Les lauréats de cette année n’ont pas dérogé à la règle. Bien au contraire, Il a encore été question de réaffirmer que si certaines voix sont inaudibles, certaines thématiques volontairement invisibilisées ou non, les livres servent aussi à leur donner un écho plus grand, à les faire résonner plus loin.

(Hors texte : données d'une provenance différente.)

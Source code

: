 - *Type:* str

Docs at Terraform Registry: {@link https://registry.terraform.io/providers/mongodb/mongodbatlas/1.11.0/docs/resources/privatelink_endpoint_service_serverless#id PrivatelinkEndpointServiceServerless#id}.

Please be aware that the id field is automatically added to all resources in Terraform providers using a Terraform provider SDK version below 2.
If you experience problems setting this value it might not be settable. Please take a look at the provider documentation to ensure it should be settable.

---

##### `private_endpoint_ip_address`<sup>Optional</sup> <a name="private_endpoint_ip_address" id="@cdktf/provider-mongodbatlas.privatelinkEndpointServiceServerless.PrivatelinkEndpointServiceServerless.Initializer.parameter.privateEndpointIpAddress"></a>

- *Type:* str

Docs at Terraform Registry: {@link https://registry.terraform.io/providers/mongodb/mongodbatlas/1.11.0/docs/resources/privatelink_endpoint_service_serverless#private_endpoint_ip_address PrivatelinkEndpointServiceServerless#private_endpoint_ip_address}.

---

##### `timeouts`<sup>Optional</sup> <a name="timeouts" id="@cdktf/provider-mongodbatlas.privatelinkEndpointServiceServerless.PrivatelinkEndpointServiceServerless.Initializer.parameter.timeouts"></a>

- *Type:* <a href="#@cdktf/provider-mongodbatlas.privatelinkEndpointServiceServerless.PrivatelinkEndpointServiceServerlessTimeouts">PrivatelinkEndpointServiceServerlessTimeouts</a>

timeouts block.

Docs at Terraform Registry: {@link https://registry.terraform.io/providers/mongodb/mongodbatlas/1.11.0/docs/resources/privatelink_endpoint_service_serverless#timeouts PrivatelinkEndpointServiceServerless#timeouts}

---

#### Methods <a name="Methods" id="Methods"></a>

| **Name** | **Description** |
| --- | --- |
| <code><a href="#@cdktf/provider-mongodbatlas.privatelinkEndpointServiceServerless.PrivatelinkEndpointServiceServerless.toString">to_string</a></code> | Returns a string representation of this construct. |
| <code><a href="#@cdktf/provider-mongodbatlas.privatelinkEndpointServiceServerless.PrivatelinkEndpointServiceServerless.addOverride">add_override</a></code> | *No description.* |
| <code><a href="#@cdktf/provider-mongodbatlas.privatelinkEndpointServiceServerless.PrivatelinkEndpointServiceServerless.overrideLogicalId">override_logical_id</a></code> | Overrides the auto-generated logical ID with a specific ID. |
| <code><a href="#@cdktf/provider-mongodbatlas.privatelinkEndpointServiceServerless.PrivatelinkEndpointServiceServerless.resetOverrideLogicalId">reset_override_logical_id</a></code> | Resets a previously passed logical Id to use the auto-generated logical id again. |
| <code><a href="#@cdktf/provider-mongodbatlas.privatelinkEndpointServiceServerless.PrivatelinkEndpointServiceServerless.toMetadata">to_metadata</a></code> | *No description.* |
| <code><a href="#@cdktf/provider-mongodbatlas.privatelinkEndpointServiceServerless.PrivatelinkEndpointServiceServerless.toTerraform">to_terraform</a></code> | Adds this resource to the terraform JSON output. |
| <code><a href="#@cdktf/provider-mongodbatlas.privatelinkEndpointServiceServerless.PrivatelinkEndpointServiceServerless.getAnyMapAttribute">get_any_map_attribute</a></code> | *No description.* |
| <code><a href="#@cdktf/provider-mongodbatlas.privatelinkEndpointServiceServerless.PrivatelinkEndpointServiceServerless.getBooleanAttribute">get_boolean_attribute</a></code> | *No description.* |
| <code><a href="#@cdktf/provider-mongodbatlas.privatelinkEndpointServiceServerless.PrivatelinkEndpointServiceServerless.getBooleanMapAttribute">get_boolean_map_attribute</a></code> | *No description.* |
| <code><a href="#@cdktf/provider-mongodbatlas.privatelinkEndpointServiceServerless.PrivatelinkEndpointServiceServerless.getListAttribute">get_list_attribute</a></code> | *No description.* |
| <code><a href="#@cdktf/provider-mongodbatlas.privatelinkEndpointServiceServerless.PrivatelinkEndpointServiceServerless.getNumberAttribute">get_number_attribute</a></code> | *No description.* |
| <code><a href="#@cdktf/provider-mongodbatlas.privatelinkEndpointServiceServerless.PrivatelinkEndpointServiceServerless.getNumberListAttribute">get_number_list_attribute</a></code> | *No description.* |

Dans le premier livre récompensé « Vivre sous la menace, les sans-papiers et l’État » (Seuil) de Stéphane Le Courant, les personnes inaudibles sont les sans-papiers. Nous les connaissons tous. Du moins, ce terme générique nous est familier. Mais que savons-nous vraiment de leurs histoires ? Que savons-nous de la situation d’hommes et de femmes dont le rapport à l’espace public se rapporte systématiquement à celui du danger imminent, de la peur constante de l’arrestation policière ? Quelle place faisons-nous sur notre territoire à des personnes dont la présence s’avère finalement plus bénéfique à notre économie que ce que l’on se laisse dire? Autant de questions que l’on pourrait balayer en pointant du doigt les trajectoires personnelles ayant conduit à ces situations. Mais dans ce livre, c’est également la place de l’Etat français dans la gestion de ces situations et la mise en œuvre de certaines politiques publiques qui est questionnée. Comme le dit Alain Mabanckou, l’humanisme et l’altérité sont au cœur de ce livre et il est difficile de le lire sans être bouleversé.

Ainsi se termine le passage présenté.